■ 聴くひとに感動を与える歌
もう、20年くらい前だろうか、ある日、脳性マヒの人が歌う歌の話を聞いた。

そのかたの歌は、音程もリズムも正確ではないが、独特の風合いで聴く人に感動を与える、とのことだった。

 

俺は、音楽の第一の使命は聴く人に感動を与えることだと思っている。

だから、この話をきいて、音程やリズムが狂っていても感動を与えることはできる、音楽はテクニックだけではないという想いを強めた。

 

■ 予想外の反応
この話を同時に聞いた音楽仲間に、さっきの話、いい話だったよね、と話しかけた。そうそう、やっぱ感動を与えなきゃだよね、という回答を期待した俺には、予想外の回答を得た。

 

彼の回答は、ああいう話はあんまり好きじゃない。演奏はちゃんとやるべきだ、というような内容だった。

 

下手でもいいのさ!音楽は魂だ!という整理は雑だ。

幼稚園のお遊戯会の歌の発表のような音程もリズムもめちゃくちゃでは、お話にならない。

 

幼稚園のお遊戯会は、身内や親族縁者が自分の子供や孫などにあたる子供を観に行っているわけで、純粋な歌そのものを好んで聴くわけがない。

 

また、障がい者なんだから、下手な演奏でも多少は割引しましょう、同情しましょう、という発想もイカン。こういう発想は、演奏する本人に失礼だ。

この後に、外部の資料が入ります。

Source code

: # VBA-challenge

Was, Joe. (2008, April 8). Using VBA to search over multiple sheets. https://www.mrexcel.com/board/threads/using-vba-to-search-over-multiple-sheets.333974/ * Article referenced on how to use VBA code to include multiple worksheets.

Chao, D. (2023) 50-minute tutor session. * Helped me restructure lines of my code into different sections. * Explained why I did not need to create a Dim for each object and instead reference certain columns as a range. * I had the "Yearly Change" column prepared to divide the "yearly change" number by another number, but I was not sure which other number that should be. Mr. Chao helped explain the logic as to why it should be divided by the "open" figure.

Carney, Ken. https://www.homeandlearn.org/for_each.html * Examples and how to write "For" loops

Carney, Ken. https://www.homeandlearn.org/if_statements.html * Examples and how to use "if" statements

こんな思いもアタマをよぎり、そっすね、みたいな返事をして、音楽仲間との会話はやめにした。

 

■ 演奏外の領域で伝わるもの
同時に、なんだか俺の思うことが伝わらないなぁ、共有できていないなぁ、という思いが残った。

 

俺は決して演奏技術を軽視しているわけではない。演奏家は技術を向上し、聴衆に感動を与える演奏技術を目指し努力することは論を待たない。

一方で、演奏技術で説明できない領域、記譜できない範疇で、聴衆に感動を与える方法や手段はがあるんじゃないのかな、という思いが俺にはある。

 

例えば、ほぼ同じ演奏レベルで、楽しそうに笑いながら演奏する場合と、つまらなそうに無表情で演奏する場合の、いずれが聴衆を感動させられるか。

答えは自明でしょ。

 

では、書かれた譜面をその道の専門家の理解や評価通りに正確に再現し演奏する場合と、譜面を素材に演奏家の解釈や想いを乗せた演奏の場合の、いずれが聴衆を感動させられるか。

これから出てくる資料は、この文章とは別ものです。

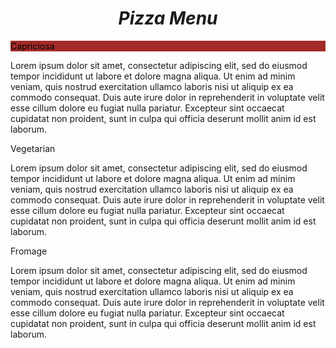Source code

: <!DOCTYPE hTML>
<html>
<head>
<meta charset="utf-8">
<title>Module2-assigment</title>
<style>
  
*{
  box-sizing: border-box;
}
h1 { 
  color: black
  font-size: 23px;
  font-weight: bold;
  font-style: italic;
  text-align: center;
}

p{
  margin-right: auto;
  margin-left: auto;
  color: black;
}

#box{
 border: 1px solid black;
  background-color: blue;
  width: 333px;
  padding: 30px 60px 30px 60px;
  }
  #t1{
  color: black;
  background-color: brown;
  position: top right;
  }

#t2{
  color: purple;
  background-color:yellow ;
  position: top right;
  }
  
  #t3{
  color: white;
  background-color: red;
  position: top right;
  }
  
.row{
  width: 100%;
}

@media (min-width: 950px) and (max-width: 1199) {
  .col-lg-1, .col-lg-2, .col-lg-3 {
  float: left;
  border: 1px;
}
.col-lg-1 {
  width: 33.33%;
}
.col-lg-2 {
  width: 33.33%;
}
.col-lg-3 {
  width: 33.33%;
}
}

@media (min-width: 950px) and (max-width: 1199) {
  .col-md-1, .col-md-2, .col-md-3 {
  float: left;
  border: 1px;
}
.col-md-1 {
  width: 33.33%;
}
.col-md-2 {
  width: 33.33%;
}
.col-md-3 {
  width: 33.33%;
}
}

</style>
</head>
<body>
<h1>Pizza Menu</h1>
  
<div class="row">
  <div class="col-lg-3 col-md-4">
<div id="box">
  <div id=t1>
    <p>Capriciosa</p>
  </div>
  <p>Lorem ipsum dolor sit amet, consectetur adipiscing elit, sed do eiusmod tempor incididunt ut labore et dolore magna aliqua. Ut enim ad minim veniam, quis nostrud exercitation ullamco laboris nisi ut aliquip ex ea commodo consequat. Duis aute irure dolor in reprehenderit in voluptate velit esse cillum dolore eu fugiat nulla pariatur. Excepteur sint occaecat cupidatat non proident, sunt in culpa qui officia deserunt mollit anim id est laborum.
  </p>
</div>
<div class="row">
  <div class="col-lg-3 col-md-4">
<div id="box">
  <div id=t2>
    <p>Vegetarian</p>
  </div>
  <p>Lorem ipsum dolor sit amet, consectetur adipiscing elit, sed do eiusmod tempor incididunt ut labore et dolore magna aliqua. Ut enim ad minim veniam, quis nostrud exercitation ullamco laboris nisi ut aliquip ex ea commodo consequat. Duis aute irure dolor in reprehenderit in voluptate velit esse cillum dolore eu fugiat nulla pariatur. Excepteur sint occaecat cupidatat non proident, sunt in culpa qui officia deserunt mollit anim id est laborum.
  </p>
</div>
<div class="row">
  <div class="col-lg-3 col-md-4">
<div id="box">
  <div id=t3>
    <p>Fromage</p>
  </div>
  <p>Lorem ipsum dolor sit amet, consectetur adipiscing elit, sed do eiusmod tempor incididunt ut labore et dolore magna aliqua. Ut enim ad minim veniam, quis nostrud exercitation ullamco laboris nisi ut aliquip ex ea commodo consequat. Duis aute irure dolor in reprehenderit in voluptate velit esse cillum dolore eu fugiat nulla pariatur. Excepteur sint occaecat cupidatat non proident, sunt in culpa qui officia deserunt mollit anim id est laborum.
  </p>
</div>
</body>
</html>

時と場合によるかな。譜面通りの演奏を求める聴衆は前者を、演奏家のファンで演奏家の演奏を聴きたい聴衆であれば後者を、選択すると思う。

 

■ 記譜出来ない音がよびさます感動

今回の記事は、「音が発するメッセージを感じる」シリーズの3回目。このシリーズの名の通り、音が発するメッセージを感じる、という視点から今回の記事をまとめよう。

 

「音が発するメッセージを感じる」の記事はこちら。

音が発するメッセージを感じる

 

演奏には、記譜可能、演奏技術で説明可能、言語化可能な領域があり、これら領域で聴くひとを感動させることはできる。

 

同時に、冒頭に紹介した脳性マヒの演奏家の話しから俺が感じたことは、演奏には、記譜出来ない、技術では説明できない、言語化出来ない領域もあり、こちらの領域で音が発するメッセージにも、聴くひとは感動を覚えることがあるということ。

 

演奏技術と同時に、音が発するメッセージに敏感でありたい。